Chatbots, Personal assistants, Robo-advisors, Machine learning, Cognitive computing and so much more. While the term artificial intelligence (AI) has been around for 60 years, it has finally become part of our daily lives—and how we bank, invest, and get insured. Some financial institutions have been investing in AI for years. Other firms are now beginning to catch up, thanks to advances in big data, open-source software, cloud computing, and faster processing speeds.


Looking back

AI means different things to different people. Each sector applies AI differently. For example, insurance leaders use AI in claims processing to streamline process flows and fight fraud. Banks use chatbots to improve customer experience.
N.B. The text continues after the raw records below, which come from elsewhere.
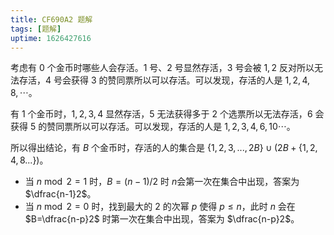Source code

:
 ```yaml
---
title: CF690A2 题解
tags: [题解]
uptime: 1626427616
---
```


考虑有 $0$ 个金币时哪些人会存活。$1$ 号、$2$ 号显然存活，$3$ 号会被 $1,2$ 反对所以无法存活，$4$ 号会获得 $3$ 的赞同票所以可以存活。可以发现，存活的人是 $1,2,4,8,\cdots$。

有 $1$ 个金币时，$1,2,3,4$ 显然存活，$5$ 无法获得多于 $2$ 个选票所以无法存活，$6$ 会获得 $5$ 的赞同票所以可以存活。可以发现，存活的人是 $1,2,3,4,6,10\cdots$。

所以得出结论，有 $B$ 个金币时，存活的人的集合是 $\{1,2,3,...,2B\}\cup(2B+\{1,2,4,8...\})$。

- 当 $n \bmod 2 = 1$ 时，$B=(n-1)/2$ 时 $n$会第一次在集合中出现，答案为 $\dfrac{n-1}2$。
- 当 $n\bmod 2 = 0$ 时，找到最大的 $2$ 的次幂 $p$ 使得 $p\le n$，此时 $n$ 会在 $B=\dfrac{n-p}2$ 时第一次在集合中出现，答案为 $\dfrac{n-p}2$。
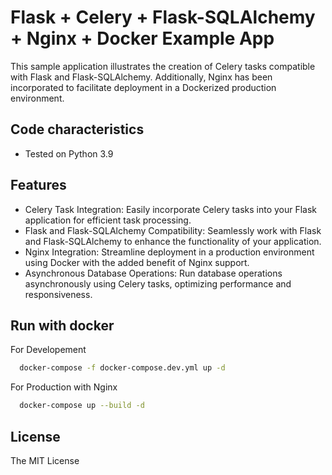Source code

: 
# Flask + Celery + Flask-SQLAlchemy + Nginx + Docker  Example App

This sample application illustrates the creation of Celery tasks compatible with Flask and Flask-SQLAlchemy. Additionally, Nginx has been incorporated to facilitate deployment in a Dockerized production environment.


## Code characteristics

* Tested on Python 3.9

## Features

- Celery Task Integration: Easily incorporate Celery tasks into your Flask application for efficient task processing.
- Flask and Flask-SQLAlchemy Compatibility: Seamlessly work with Flask and Flask-SQLAlchemy to enhance the functionality of your application.
- Nginx Integration: Streamline deployment in a production environment using Docker with the added benefit of Nginx support.
- Asynchronous Database Operations: Run database operations asynchronously using Celery tasks, optimizing performance and responsiveness.


## Run with docker

For Developement

```bash
  docker-compose -f docker-compose.dev.yml up -d
```

For Production with Nginx

```bash
  docker-compose up --build -d
```

## License

The MIT License

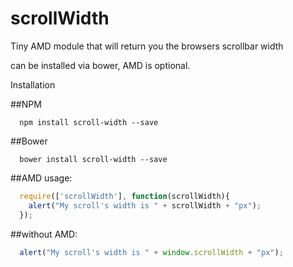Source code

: scrollWidth
===========

Tiny AMD module that will return you the browsers scrollbar width

can be installed via bower, AMD is optional.

Installation

##NPM
```
  npm install scroll-width --save
```
##Bower
```
  bower install scroll-width --save
```

##AMD usage:

```javascript
  require(['scrollWidth'], function(scrollWidth){
    alert("My scroll's width is " + scrollWidth + "px");
  });
```

##without AMD:

```javascript
  alert("My scroll's width is " + window.scrollWidth + "px");
```
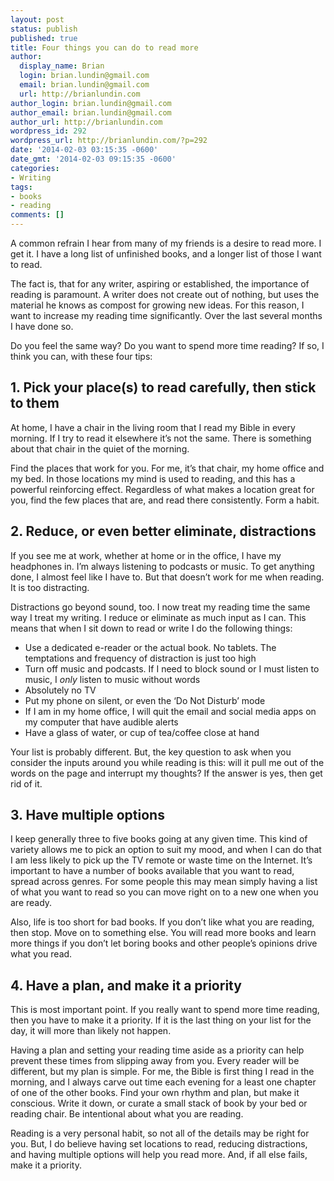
 ```yaml
---
layout: post
status: publish
published: true
title: Four things you can do to read more
author:
  display_name: Brian
  login: brian.lundin@gmail.com
  email: brian.lundin@gmail.com
  url: http://brianlundin.com
author_login: brian.lundin@gmail.com
author_email: brian.lundin@gmail.com
author_url: http://brianlundin.com
wordpress_id: 292
wordpress_url: http://brianlundin.com/?p=292
date: '2014-02-03 03:15:35 -0600'
date_gmt: '2014-02-03 09:15:35 -0600'
categories:
- Writing
tags:
- books
- reading
comments: []
---
```

<p>A common refrain I hear from many of my friends is a desire to read more. I get it. I have a long list of unfinished books, and a longer list of those I want to read.</p>
<p>The fact is, that for any writer, aspiring or established, the importance of reading is paramount. A writer does not create out of nothing, but uses the material he knows as compost for growing new ideas. For this reason, I want to increase my reading time significantly. Over the last several months I have done so.</p>
<p>Do you feel the same way? Do you want to spend more time reading? If so, I think you can, with these four tips:</p>
<h2>1. Pick your place(s) to read carefully, then stick to them</h2>
<p>At home, I have a chair in the living room that I read my Bible in every morning. If I try to read it elsewhere it’s not the same. There is something about that chair in the quiet of the morning.</p>
<p>Find the places that work for you. For me, it’s that chair, my home office and my bed. In those locations my mind is used to reading, and this has a powerful reinforcing effect. Regardless of what makes a location great for you, find the few places that are, and read there consistently. Form a habit.</p>
<h2>2. Reduce, or even better eliminate, distractions</h2>
<p>If you see me at work, whether at home or in the office, I have my headphones in. I’m always listening to podcasts or music. To get anything done, I almost feel like I have to. But that doesn’t work for me when reading. It is too distracting.</p>
<p>Distractions go beyond sound, too. I now treat my reading time the same way I treat my writing. I reduce or eliminate as much input as I can. This means that when I sit down to read or write I do the following things:</p>
<ul>
<li>Use a dedicated e-reader or the actual book. No tablets. The temptations and frequency of distraction is just too high</li>
<li>Turn off music and podcasts. If I need to block sound or I must listen to music, I <em>only</em> listen to music without words</li>
<li>Absolutely no TV</li>
<li>Put my phone on silent, or even the ‘Do Not Disturb’ mode</li>
<li>If I am in my home office, I will quit the email and social media apps on my computer that have audible alerts</li>
<li>Have a glass of water, or cup of tea/coffee close at hand</li>
</ul>
<p>Your list is probably different. But, the key question to ask when you consider the inputs around you while reading is this: will it pull me out of the words on the page and interrupt my thoughts? If the answer is yes, then get rid of it.</p>
<h2>3. Have multiple options</h2>
<p>I keep generally three to five books going at any given time. This kind of variety allows me to pick an option to suit my mood, and when I can do that I am less likely to pick up the TV remote or waste time on the Internet. It’s important to have a number of books available that you want to read, spread across genres. For some people this may mean simply having a list of what you want to read so you can move right on to a new one when you are ready.</p>
<p>Also, life is too short for bad books. If you don’t like what you are reading, then stop. Move on to something else. You will read more books and learn more things if you don’t let boring books and other people’s opinions drive what you read.</p>
<h2>4. Have a plan, and make it a priority</h2>
<p>This is most important point. If you really want to spend more time reading, then you have to make it a priority. If it is the last thing on your list for the day, it will more than likely not happen.</p>
<p>Having a plan and setting your reading time aside as a priority can help prevent these times from slipping away from you. Every reader will be different, but my plan is simple. For me, the Bible is first thing I read in the morning, and I always carve out time each evening for a least one chapter of one of the other books. Find your own rhythm and plan, but make it conscious. Write it down, or curate a small stack of book by your bed or reading chair. Be intentional about what you are reading.</p>
<p>Reading is a very personal habit, so not all of the details may be right for you. But, I do believe having set locations to read, reducing distractions, and having multiple options will help you read more. And, if all else fails, make it a priority.</p>
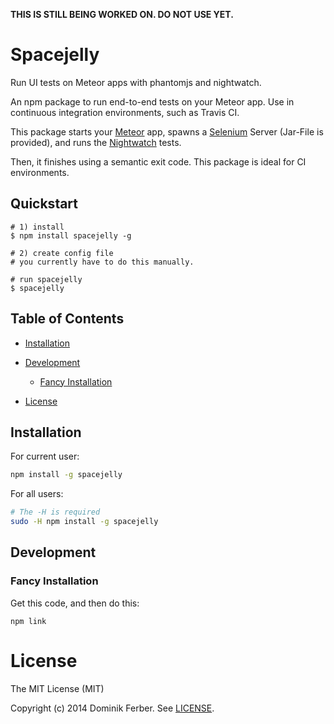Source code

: **THIS IS STILL BEING WORKED ON. DO NOT USE YET.**

# Spacejelly
Run UI tests on Meteor apps with phantomjs and nightwatch.


An npm package to run end-to-end tests on your Meteor app.
Use in continuous integration environments, such as Travis CI.

This package starts your [Meteor](https://github.com/meteor/meteor) app, spawns a [Selenium](https://code.google.com/p/selenium/) Server (Jar-File is provided), and runs the [Nightwatch](https://github.com/beatfactor/nightwatch/) tests.

Then, it finishes using a semantic exit code. This package is ideal for CI environments.


## Quickstart
    
    # 1) install
    $ npm install spacejelly -g

    # 2) create config file
    # you currently have to do this manually.

    # run spacejelly
    $ spacejelly


## Table of Contents

- [Installation](#installation)
- [Development](#development)
   - [Fancy Installation](#fancy-installation)

- [License](#license)


## Installation

For current user:

```bash
npm install -g spacejelly
```

For all users:

```bash
# The -H is required
sudo -H npm install -g spacejelly
```








## Development


### Fancy Installation

Get this code, and then do this:

    npm link

# License
The MIT License (MIT)

Copyright (c) 2014 Dominik Ferber. See [LICENSE](/LICENSE).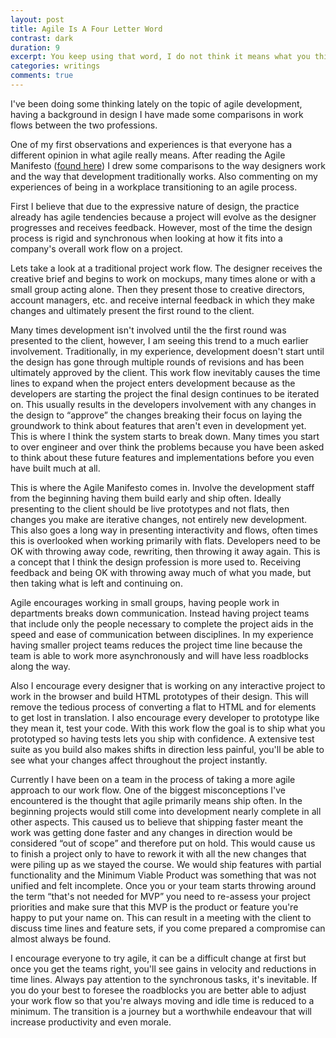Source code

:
 ```yaml
---
layout: post
title: Agile Is A Four Letter Word
contrast: dark
duration: 9
excerpt: You keep using that word, I do not think it means what you think it means.
categories: writings
comments: true
---
```


I've been doing some thinking lately on the topic of agile development, having a background in design I have made some comparisons in work flows between the two professions.

One of my first observations and experiences is that everyone has a different opinion in what agile really means. After reading the Agile Manifesto ([found here](http://agilemanifesto.org/principles.html)) I drew some comparisons to the way designers work and the way that development traditionally works. Also commenting on my experiences of being in a workplace transitioning to an agile process.

First I believe that due to the expressive nature of design, the practice already has agile tendencies because a project will evolve as the designer progresses and receives feedback. However, most of the time the design process is rigid and synchronous when looking at how it fits into a company's overall work flow on a project.

Lets take a look at a traditional project work flow. The designer receives the creative brief and begins to work on mockups, many times alone or with a small group acting alone. Then they present those to creative directors, account managers, etc. and receive internal feedback in which they make changes and ultimately present the first round to the client.

Many times development isn't involved until the the first round was presented to the client, however, I am seeing this trend to a much earlier involvement.
Traditionally, in my experience, development doesn't start until the design has gone through multiple rounds of revisions and has been ultimately approved by the client. This work flow inevitably causes the time lines to expand when the project enters development because as the developers are starting the project the final design continues to be iterated on. This usually results in the developers involvement with any changes in the design to “approve” the changes breaking their focus on laying the groundwork to think about features that aren't even in development yet. This is where I think the system starts to break down. Many times you start to over engineer and over think the problems because you have been asked to think about these future features and implementations before you even have built much at all.

This is where the Agile Manifesto comes in. Involve the development staff from the beginning having them build early and ship often. Ideally presenting to the client should be live prototypes and not flats, then changes you make are iterative changes, not entirely new development. This also goes a long way in presenting interactivity and flows, often times this is overlooked when working primarily with flats. Developers need to be OK with throwing away code, rewriting, then throwing it away again. This is a concept that I think the design profession is more used to. Receiving feedback and being OK with throwing away much of what you made, but then taking what is left and continuing on.

Agile encourages working in small groups, having people work in departments breaks down communication. Instead having project teams that include only the people necessary to complete the project aids in the speed and ease of communication between disciplines. In my experience having smaller project teams reduces the project time line because the team is able to work more asynchronously and will have less roadblocks along the way.

Also I encourage every designer that is working on any interactive project to work in the browser and build HTML prototypes of their design. This will remove the tedious process of converting a flat to HTML and for elements to get lost in translation. I also encourage every developer to prototype like they mean it, test your code. With this work flow the goal is to ship what you prototyped so having tests lets you ship with confidence. A extensive test suite as you build also makes shifts in direction less painful, you'll be able to see what your changes affect throughout the project instantly.

Currently I have been on a team in the process of taking a more agile approach to our work flow. One of the biggest misconceptions I've encountered is the thought that agile primarily means ship often. In the beginning projects would still come into development nearly complete in all other aspects. This caused us to believe that shipping faster meant the work was getting done faster and any changes in direction would be considered “out of scope” and therefore put on hold. This would cause us to finish a project only to have to rework it with all the new changes that were piling up as we stayed the course. We would ship features with partial functionality and the Minimum Viable Product was something that was not unified and felt incomplete. Once you or your team starts throwing around the term “that's not needed for MVP” you need to re-assess your project priorities and make sure that this MVP is the product or feature you're happy to put your name on. This can result in a meeting with the client to discuss time lines and feature sets, if you come prepared a compromise can almost always be found.

I encourage everyone to try agile, it can be a difficult change at first but once you get the teams right, you'll see gains in velocity and reductions in time lines. Always pay attention to the synchronous tasks, it's inevitable. If you do your best to foresee the roadblocks you are better able to adjust your work flow so that you're always moving and idle time is reduced to a minimum.
The transition is a journey but a worthwhile endeavour that will increase productivity and even morale.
In asset and wealth management, AI adoption has been sporadic, but robo-advisors are rapidly changing that.

Going behind the scenes

Some firms use AI to model scenarios for capital planning, or use natural language processing and graph processing techniques to flag transactions for compliance reviews. These uses are lower profile, but they’ll have a big impact as they move toward mainstream.

Are more firms relying on machines?

Answer is “Yes?. Two thirds of US financial services respondents said they’re limited by operations, regulations, budgets or resources limitations, according to 2016 Global Data and Analytics Survey.

The road ahead

AI will gradually replace humans in some functions like personal assistants, digital labor, and machine learning. But challenges will persist because of bias, privacy, trust, lack of trained staff, and regulatory concerns. Augmented intelligence, in which machines assist humans, could be the near-term answer.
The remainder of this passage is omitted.